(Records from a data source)
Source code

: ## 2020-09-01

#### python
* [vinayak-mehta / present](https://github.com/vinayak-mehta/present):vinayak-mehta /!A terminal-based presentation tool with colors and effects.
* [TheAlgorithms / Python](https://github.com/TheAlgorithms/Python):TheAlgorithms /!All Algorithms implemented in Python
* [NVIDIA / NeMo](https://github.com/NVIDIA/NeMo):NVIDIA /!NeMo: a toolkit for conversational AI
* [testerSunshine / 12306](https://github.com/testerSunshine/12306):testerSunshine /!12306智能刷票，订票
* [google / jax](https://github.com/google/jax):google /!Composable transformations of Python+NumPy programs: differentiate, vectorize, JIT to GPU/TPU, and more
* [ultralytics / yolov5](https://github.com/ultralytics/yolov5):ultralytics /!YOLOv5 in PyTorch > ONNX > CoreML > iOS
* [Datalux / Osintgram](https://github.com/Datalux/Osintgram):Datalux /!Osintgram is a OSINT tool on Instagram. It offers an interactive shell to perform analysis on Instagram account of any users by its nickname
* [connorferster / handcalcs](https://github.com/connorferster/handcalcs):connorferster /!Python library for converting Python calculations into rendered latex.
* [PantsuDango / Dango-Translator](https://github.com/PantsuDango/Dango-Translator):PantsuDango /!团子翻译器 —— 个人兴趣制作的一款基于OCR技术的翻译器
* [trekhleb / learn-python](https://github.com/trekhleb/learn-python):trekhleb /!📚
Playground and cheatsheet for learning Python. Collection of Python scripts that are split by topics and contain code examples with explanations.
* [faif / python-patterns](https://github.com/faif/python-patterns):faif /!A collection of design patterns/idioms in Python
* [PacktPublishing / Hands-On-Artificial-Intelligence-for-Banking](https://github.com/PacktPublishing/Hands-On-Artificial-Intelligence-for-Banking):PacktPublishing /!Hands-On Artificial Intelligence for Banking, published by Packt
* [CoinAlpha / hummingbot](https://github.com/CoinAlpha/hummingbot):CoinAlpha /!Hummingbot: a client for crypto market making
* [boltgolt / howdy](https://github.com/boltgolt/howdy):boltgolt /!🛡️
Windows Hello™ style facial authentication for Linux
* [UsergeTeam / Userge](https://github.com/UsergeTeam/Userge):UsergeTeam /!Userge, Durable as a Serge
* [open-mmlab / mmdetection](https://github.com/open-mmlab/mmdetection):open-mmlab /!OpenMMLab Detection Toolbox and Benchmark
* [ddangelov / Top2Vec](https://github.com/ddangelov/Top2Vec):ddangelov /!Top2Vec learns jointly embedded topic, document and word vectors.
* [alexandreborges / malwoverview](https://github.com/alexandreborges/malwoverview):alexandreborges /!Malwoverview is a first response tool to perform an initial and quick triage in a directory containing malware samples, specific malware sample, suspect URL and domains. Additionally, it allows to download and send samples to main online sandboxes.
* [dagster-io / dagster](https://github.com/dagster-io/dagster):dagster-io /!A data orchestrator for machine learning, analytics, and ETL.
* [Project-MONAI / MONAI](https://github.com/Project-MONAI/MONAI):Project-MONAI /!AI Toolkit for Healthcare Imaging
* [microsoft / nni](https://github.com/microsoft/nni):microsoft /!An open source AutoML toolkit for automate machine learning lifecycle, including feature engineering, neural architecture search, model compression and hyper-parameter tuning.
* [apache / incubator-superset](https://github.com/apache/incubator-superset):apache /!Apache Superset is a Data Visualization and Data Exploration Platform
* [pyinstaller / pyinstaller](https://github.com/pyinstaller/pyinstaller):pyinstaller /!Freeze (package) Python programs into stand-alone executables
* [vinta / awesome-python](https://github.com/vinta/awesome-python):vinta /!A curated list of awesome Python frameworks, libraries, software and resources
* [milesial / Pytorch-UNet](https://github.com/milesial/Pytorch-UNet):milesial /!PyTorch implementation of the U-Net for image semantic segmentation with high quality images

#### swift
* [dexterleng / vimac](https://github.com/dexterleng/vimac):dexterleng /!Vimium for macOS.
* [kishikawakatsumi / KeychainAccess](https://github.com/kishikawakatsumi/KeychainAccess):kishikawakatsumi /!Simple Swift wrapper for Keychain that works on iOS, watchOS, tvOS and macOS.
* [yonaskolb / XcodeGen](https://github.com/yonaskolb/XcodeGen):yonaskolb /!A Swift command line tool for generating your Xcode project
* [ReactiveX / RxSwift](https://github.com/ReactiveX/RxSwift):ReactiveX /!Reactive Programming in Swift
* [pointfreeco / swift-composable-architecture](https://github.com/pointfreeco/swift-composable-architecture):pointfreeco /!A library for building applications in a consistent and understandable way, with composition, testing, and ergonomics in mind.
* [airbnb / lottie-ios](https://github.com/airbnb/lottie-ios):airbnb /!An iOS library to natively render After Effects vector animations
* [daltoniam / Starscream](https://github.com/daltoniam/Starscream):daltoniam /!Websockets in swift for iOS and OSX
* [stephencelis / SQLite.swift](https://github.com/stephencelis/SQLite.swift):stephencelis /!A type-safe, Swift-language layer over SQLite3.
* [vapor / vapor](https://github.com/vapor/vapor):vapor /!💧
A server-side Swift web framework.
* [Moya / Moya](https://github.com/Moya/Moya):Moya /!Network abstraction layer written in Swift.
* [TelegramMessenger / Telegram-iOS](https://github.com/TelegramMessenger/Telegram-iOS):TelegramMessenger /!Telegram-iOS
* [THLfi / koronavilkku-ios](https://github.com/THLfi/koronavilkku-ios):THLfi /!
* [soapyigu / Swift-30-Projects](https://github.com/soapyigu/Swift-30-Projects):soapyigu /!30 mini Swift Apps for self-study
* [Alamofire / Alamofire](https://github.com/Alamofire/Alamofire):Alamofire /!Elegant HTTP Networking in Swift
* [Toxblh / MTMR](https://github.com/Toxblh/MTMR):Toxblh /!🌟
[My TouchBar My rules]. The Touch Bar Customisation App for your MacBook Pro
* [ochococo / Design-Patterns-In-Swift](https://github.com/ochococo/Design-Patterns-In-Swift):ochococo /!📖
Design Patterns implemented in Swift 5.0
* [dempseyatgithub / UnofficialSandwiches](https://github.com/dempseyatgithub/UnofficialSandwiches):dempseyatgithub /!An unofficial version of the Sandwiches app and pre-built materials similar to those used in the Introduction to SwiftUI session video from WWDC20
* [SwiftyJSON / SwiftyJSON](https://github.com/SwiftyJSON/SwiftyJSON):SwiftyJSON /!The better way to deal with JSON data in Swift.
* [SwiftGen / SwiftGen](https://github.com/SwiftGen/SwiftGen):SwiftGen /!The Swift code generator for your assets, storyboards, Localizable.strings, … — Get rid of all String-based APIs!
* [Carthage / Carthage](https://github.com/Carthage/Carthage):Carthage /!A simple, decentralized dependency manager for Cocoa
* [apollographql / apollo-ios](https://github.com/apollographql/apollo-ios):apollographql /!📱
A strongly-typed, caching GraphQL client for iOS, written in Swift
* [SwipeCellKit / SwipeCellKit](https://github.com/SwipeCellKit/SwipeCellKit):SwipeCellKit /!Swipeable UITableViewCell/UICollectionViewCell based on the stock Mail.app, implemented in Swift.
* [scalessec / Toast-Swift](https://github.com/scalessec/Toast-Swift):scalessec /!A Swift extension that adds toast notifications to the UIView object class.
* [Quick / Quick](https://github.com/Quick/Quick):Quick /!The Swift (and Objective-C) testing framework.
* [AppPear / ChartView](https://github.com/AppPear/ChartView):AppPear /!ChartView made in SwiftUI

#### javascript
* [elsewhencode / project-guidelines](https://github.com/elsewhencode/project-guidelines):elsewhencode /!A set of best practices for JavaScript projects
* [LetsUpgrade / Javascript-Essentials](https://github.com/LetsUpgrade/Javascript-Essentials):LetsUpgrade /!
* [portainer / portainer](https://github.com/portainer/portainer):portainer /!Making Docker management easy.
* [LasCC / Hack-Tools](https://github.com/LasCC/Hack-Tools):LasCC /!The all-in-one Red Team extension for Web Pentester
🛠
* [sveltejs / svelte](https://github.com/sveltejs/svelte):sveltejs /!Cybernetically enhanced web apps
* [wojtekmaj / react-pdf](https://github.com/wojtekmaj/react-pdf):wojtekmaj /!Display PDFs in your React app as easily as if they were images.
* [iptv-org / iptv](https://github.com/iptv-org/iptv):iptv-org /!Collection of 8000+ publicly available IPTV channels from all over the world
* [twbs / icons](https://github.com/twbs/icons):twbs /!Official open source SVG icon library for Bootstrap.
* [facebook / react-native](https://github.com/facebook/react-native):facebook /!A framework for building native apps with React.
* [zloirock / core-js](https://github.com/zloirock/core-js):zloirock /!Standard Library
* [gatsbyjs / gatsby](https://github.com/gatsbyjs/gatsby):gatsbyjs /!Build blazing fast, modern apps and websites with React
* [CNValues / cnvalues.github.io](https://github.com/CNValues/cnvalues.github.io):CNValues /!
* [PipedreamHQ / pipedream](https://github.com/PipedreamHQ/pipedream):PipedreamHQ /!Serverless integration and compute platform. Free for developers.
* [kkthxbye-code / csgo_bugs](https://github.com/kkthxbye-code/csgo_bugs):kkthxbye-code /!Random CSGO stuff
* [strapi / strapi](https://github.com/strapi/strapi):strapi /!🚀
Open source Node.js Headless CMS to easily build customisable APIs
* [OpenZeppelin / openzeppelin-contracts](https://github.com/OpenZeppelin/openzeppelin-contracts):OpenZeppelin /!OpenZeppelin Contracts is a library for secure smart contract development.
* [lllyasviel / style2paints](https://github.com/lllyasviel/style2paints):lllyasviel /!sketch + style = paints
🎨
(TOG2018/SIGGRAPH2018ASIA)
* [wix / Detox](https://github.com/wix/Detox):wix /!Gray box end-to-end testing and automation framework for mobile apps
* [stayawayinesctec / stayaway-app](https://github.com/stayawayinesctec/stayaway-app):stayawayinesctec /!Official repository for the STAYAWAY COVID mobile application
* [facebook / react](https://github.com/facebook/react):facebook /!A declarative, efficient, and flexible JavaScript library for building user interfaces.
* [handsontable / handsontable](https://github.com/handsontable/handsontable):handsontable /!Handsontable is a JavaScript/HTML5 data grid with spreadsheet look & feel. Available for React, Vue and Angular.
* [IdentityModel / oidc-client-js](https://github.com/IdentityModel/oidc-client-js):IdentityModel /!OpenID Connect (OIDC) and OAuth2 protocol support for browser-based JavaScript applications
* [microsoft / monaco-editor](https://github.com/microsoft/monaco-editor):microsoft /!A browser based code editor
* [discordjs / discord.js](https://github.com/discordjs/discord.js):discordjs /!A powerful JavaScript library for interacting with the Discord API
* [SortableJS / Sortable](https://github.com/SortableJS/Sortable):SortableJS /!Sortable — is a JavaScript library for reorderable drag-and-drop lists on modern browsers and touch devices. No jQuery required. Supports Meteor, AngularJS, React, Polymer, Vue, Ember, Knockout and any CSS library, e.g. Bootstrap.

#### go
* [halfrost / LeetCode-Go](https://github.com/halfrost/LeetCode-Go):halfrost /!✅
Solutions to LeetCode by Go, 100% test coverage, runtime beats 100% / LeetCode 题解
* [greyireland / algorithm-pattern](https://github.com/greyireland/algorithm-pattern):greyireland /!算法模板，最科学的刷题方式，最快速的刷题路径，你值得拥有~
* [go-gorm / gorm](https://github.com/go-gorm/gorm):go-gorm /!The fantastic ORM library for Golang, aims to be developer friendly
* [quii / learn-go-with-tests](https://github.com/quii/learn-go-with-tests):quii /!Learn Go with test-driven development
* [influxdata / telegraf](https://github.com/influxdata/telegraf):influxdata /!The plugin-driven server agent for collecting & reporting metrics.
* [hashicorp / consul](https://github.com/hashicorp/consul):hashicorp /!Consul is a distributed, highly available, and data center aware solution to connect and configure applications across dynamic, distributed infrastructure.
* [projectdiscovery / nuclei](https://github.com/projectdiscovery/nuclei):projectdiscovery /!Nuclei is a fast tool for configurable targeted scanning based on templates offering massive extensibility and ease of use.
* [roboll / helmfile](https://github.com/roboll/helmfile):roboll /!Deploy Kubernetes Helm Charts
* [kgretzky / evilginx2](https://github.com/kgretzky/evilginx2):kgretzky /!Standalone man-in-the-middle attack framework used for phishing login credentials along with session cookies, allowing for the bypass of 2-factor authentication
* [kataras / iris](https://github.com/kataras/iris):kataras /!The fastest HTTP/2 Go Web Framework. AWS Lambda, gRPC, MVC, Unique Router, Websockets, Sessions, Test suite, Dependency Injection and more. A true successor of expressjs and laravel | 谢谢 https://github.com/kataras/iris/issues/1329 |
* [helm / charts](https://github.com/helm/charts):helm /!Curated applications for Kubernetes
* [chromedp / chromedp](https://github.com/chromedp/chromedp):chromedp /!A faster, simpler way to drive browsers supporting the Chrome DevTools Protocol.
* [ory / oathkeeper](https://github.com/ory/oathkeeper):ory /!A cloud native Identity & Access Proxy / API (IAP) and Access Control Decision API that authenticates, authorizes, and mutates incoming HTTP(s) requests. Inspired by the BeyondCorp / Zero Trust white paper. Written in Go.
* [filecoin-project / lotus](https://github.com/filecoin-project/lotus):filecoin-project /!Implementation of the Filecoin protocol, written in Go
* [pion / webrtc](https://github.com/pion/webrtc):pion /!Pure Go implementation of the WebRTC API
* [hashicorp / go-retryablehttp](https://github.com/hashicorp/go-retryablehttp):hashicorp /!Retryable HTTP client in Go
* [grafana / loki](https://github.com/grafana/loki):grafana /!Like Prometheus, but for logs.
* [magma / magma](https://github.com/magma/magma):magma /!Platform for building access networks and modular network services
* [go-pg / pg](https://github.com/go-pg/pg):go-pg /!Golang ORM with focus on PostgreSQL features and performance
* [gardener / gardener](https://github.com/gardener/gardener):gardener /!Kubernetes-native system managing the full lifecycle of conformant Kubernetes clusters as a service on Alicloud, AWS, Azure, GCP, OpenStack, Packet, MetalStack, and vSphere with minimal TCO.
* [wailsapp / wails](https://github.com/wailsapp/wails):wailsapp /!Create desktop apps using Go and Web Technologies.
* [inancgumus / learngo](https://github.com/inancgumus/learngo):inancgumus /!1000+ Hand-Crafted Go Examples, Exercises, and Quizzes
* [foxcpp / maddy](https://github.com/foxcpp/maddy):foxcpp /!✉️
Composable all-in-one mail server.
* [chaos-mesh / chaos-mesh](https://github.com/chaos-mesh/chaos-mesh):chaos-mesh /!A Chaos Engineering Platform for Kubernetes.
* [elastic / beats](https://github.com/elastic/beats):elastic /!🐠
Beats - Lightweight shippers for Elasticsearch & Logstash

(WHAT THE EXERCISE ASKS):
In the entries above, restate word for word the lines between the one holding "Kubernetes Helm Charts" and the one holding "of 2-factor authentication", inclusive, and nothing besides.

(SOLUTION FOR THIS EXERCISE):
* [roboll / helmfile](https://github.com/roboll/helmfile):roboll /!Deploy Kubernetes Helm Charts
* [kgretzky / evilginx2](https://github.com/kgretzky/evilginx2):kgretzky /!Standalone man-in-the-middle attack framework used for phishing login credentials along with session cookies, allowing for the bypass of 2-factor authentication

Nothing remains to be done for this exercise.